Trial lawyers have a saying: When the facts are on your side, pound the facts. When the law is on your side, pound the law. And when neither the facts nor the law are on your side, pound the table.
Few in recent memory have brought those words to life quite like Charleston’s-own American Heritage Association (AHA), the rather grandly dubbed gaggle of Lowcountry Lost Causers who filed yet another frivolous, table-pounding lawsuit last week against the Charleston County School District for removing a Robert E. Lee Memorial Highway marker from one of its campuses in 2021.
This latest legal misadventure — the group’s third in as many years — will almost certainly end with the same quick withdrawal or dismissal that we’ve seen in the group’s previous cases. But in the meantime, they’ll milk headlines, play politics and raise more money to wreak more havoc. Because when you’re in the Lost Cause business, those are the real neo-Confederate goals. They really don’t care about winning any lawsuits.
So the questions these cases raise for the rest of us aren’t really legal — they’re historical and, yes, moral. How do we tell our city’s story appropriately? What lessons do we draw from its intricate weave of triumph and tragedy, freedom and folly? And which parts do we choose not just to commemorate, but to celebrate as guideposts to a better, brighter future for all our citizens?
Two years ago, former Charleston Mayor John Tecklenburg offered the beginnings of an answer to those questions in his State of the City address as he talked about what it was like to come to work every day in Charleston’s historic City Hall. And crucially, he focused on the Just Cause of the American Revolution, not the Lost Cause of the Confederacy.
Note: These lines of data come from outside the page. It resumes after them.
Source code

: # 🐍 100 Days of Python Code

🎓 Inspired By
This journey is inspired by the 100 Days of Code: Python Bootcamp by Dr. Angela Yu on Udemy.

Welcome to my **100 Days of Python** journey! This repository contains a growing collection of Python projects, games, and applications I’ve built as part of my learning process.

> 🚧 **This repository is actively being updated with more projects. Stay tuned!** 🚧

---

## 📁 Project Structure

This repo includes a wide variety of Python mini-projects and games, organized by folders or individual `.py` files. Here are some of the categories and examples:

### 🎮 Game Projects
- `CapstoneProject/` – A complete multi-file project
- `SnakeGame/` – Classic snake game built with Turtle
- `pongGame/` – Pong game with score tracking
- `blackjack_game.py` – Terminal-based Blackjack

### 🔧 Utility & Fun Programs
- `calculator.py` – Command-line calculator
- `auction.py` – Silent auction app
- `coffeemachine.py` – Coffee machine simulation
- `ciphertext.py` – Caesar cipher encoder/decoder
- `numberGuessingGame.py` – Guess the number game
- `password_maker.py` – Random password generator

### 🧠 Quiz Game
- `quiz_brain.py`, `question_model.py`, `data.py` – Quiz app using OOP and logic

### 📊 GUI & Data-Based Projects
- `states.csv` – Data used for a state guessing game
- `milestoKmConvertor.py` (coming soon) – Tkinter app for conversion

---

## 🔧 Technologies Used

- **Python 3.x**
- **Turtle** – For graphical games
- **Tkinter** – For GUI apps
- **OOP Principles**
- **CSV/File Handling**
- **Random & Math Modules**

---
We should take notice of the difference, particularly in an era when some want to dismantle our founding framework.
“[T]he first time you walk up the old marble steps and through these doors, you almost can’t help but be bowled over by the enormity of it all‒the great people, the great moments, the great debates,” Tecklenburg said. “But the more time you spend here, the more the essential truth of this people’s house and all its long history settles in your bones: We are, in every generation, the keepers of what President Kennedy once called ‘that first revolution.’
“And we continue to hold its truths to be self-evident — that we are all created equal, and that our rights come not from the kindness of kings but from the hand of our creator. Because it is here, in this small, centuries-old pine chamber, that we Charlestonians still come together every other Tuesday night to renew our commitment to the always-revolutionary act of democratic self-rule — trusting our fate, as we always have, to the grace of a loving God and the common sense and collective wisdom of our fellow citizens.”
Almost 250 years ago on the soft white sands of Sullivan’s Island, Charlestonians from every walk of life stood against the world’s mightiest empire in one of the earliest battles of “that first revolution” — and in so doing, won a victory for freedom that changed the course of human history.
That’s when our best and truest Charleston story began. It’s where the Just Cause of liberty and justice for all in our city was born. And it’s why the AHA’s Lost Cause of resentment and recrimination will ultimately lose in the most important court of all — the court of public opinion.